Task => Count each line below that has the word "функцию" in it, and give only the total.
(Data shown begins)
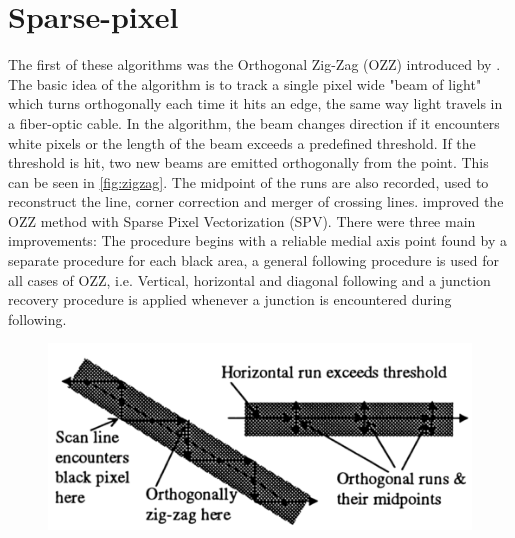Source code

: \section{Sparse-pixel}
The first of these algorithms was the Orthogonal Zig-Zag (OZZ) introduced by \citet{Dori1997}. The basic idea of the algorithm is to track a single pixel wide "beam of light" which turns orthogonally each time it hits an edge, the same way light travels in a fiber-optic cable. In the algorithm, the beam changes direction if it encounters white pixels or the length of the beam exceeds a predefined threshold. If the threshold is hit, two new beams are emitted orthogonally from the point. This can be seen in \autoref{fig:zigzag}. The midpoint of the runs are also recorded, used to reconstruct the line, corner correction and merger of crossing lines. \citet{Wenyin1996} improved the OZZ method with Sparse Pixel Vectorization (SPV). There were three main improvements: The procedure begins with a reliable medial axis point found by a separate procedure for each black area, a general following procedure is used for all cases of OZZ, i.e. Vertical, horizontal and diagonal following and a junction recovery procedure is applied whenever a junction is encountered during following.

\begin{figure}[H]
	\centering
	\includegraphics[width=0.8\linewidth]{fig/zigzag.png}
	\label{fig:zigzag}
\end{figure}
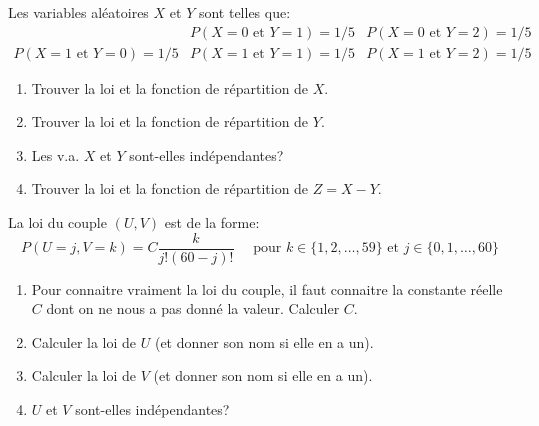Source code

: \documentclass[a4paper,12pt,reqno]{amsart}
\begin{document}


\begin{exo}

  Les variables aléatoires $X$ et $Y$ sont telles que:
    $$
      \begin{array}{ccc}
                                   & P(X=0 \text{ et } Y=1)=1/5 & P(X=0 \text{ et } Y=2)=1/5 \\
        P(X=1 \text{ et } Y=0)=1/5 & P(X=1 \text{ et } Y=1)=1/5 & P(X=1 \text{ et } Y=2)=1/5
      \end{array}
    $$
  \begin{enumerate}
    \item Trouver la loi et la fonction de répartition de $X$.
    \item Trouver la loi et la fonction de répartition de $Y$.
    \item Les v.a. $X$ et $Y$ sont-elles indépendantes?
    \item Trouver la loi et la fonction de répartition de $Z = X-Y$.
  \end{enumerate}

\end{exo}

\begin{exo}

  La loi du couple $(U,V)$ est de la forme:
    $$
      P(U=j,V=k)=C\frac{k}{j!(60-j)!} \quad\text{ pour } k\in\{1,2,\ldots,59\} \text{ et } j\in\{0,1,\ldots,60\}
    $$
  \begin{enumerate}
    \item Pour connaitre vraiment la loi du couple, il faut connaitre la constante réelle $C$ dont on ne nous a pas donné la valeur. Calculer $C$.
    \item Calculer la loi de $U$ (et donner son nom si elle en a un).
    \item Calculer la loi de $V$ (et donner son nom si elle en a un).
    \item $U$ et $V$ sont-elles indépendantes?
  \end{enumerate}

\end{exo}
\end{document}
(Data shown ends)
(Data shown begins)
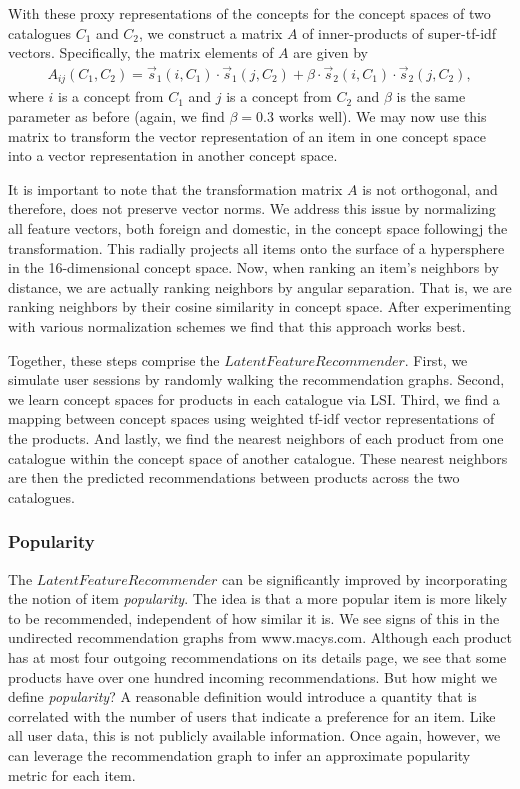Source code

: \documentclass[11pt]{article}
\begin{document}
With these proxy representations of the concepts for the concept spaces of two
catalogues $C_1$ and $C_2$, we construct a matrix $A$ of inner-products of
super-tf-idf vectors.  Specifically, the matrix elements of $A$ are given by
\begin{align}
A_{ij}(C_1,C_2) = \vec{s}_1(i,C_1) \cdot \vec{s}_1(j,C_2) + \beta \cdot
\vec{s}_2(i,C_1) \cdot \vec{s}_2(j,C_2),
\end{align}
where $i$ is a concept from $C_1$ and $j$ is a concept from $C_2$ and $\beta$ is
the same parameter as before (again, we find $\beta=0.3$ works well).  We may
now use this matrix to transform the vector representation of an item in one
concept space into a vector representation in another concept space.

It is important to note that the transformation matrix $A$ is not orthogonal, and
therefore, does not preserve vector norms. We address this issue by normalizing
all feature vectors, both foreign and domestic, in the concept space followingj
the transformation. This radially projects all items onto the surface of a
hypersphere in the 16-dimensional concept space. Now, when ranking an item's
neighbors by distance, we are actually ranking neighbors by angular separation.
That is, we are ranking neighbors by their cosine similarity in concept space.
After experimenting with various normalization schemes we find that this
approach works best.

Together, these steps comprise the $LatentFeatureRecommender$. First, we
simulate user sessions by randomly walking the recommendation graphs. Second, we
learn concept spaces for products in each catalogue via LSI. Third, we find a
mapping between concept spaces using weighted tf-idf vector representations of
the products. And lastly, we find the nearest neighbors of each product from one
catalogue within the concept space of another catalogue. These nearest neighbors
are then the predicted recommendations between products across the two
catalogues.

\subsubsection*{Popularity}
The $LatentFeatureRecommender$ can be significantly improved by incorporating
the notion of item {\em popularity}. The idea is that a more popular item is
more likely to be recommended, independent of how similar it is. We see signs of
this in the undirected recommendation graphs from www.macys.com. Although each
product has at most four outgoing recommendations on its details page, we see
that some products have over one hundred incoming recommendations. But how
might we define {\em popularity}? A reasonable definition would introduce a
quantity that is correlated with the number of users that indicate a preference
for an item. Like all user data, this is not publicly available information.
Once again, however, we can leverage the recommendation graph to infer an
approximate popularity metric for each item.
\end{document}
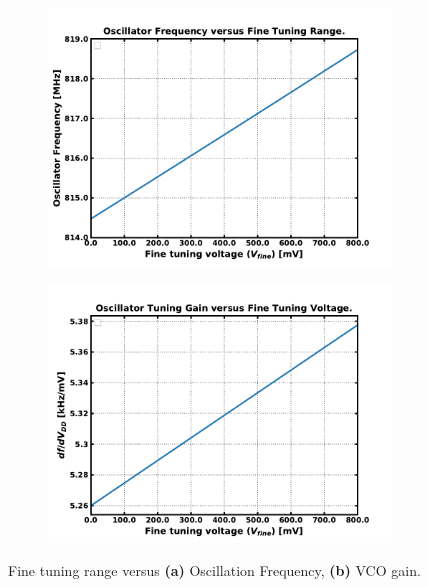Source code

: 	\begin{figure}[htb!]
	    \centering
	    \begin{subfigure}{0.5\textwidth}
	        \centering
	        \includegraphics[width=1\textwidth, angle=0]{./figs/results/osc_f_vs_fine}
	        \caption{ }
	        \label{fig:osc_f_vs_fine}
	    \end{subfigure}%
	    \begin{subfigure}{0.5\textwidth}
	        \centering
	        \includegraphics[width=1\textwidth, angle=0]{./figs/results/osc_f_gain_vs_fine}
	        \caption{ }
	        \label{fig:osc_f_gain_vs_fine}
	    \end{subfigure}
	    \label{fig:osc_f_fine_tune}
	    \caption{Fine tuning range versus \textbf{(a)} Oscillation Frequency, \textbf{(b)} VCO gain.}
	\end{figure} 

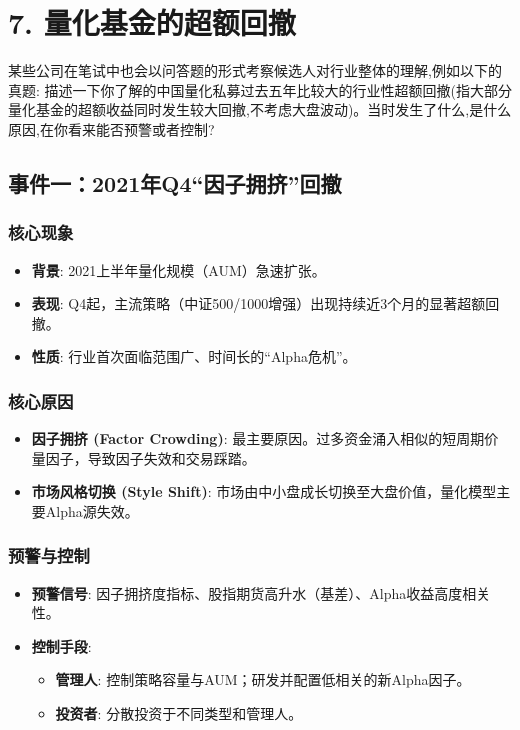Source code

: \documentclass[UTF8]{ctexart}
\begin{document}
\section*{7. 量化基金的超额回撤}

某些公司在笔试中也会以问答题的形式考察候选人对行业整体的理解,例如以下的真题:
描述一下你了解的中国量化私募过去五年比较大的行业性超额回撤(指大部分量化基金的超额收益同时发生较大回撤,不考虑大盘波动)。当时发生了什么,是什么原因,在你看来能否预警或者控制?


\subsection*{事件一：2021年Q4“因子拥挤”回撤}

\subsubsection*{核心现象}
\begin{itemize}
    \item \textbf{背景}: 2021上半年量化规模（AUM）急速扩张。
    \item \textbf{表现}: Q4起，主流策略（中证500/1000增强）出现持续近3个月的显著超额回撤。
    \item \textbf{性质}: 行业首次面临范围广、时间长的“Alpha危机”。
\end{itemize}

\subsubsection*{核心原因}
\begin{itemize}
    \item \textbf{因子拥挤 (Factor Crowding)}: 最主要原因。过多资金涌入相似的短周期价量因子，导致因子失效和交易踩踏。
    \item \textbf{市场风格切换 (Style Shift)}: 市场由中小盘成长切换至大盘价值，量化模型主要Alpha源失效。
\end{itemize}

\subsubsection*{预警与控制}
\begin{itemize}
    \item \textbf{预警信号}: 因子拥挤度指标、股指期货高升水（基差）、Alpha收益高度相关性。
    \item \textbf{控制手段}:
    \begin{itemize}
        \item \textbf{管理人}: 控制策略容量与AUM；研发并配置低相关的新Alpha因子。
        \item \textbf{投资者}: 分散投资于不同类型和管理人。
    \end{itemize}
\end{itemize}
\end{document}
(Data shown ends)
(Data shown begins)
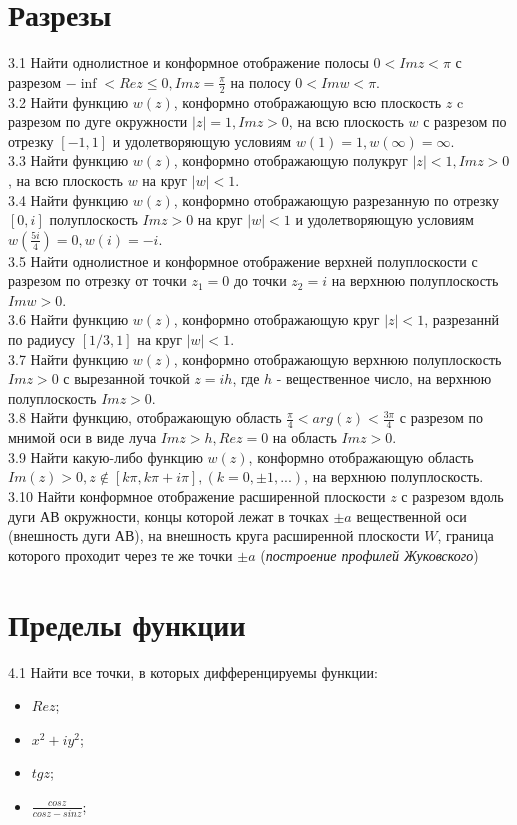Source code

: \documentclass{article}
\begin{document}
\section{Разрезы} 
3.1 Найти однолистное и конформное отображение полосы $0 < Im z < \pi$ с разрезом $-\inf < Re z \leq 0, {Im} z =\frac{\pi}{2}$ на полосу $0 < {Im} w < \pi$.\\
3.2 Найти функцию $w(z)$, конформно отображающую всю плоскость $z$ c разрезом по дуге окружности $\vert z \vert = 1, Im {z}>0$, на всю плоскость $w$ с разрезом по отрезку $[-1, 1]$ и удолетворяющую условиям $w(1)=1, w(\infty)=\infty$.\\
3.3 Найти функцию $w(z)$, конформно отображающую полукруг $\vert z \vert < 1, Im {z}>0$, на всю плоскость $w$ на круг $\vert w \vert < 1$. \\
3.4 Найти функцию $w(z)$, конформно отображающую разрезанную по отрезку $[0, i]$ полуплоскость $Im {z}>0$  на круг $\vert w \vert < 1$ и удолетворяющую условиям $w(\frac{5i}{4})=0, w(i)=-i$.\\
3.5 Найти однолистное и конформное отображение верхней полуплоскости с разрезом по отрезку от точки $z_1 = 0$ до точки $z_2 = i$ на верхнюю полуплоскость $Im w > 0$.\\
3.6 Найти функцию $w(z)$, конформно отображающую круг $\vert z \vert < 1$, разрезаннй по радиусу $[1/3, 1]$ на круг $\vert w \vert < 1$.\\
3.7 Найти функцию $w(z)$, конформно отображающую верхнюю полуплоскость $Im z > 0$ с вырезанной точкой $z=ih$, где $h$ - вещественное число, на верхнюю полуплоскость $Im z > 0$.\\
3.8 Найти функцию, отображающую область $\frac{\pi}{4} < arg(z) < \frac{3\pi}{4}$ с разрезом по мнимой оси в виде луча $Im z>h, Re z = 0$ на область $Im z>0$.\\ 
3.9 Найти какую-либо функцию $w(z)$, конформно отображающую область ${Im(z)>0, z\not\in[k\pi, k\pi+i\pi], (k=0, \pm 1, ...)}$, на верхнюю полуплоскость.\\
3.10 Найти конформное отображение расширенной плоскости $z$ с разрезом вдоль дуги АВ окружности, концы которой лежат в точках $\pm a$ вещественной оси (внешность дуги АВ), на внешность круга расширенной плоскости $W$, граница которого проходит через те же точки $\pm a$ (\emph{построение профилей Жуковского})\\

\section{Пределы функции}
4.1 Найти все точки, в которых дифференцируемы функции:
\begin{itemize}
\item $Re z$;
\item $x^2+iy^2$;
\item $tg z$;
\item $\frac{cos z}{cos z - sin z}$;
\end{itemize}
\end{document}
(Data shown ends)
Solution to this exercise => 7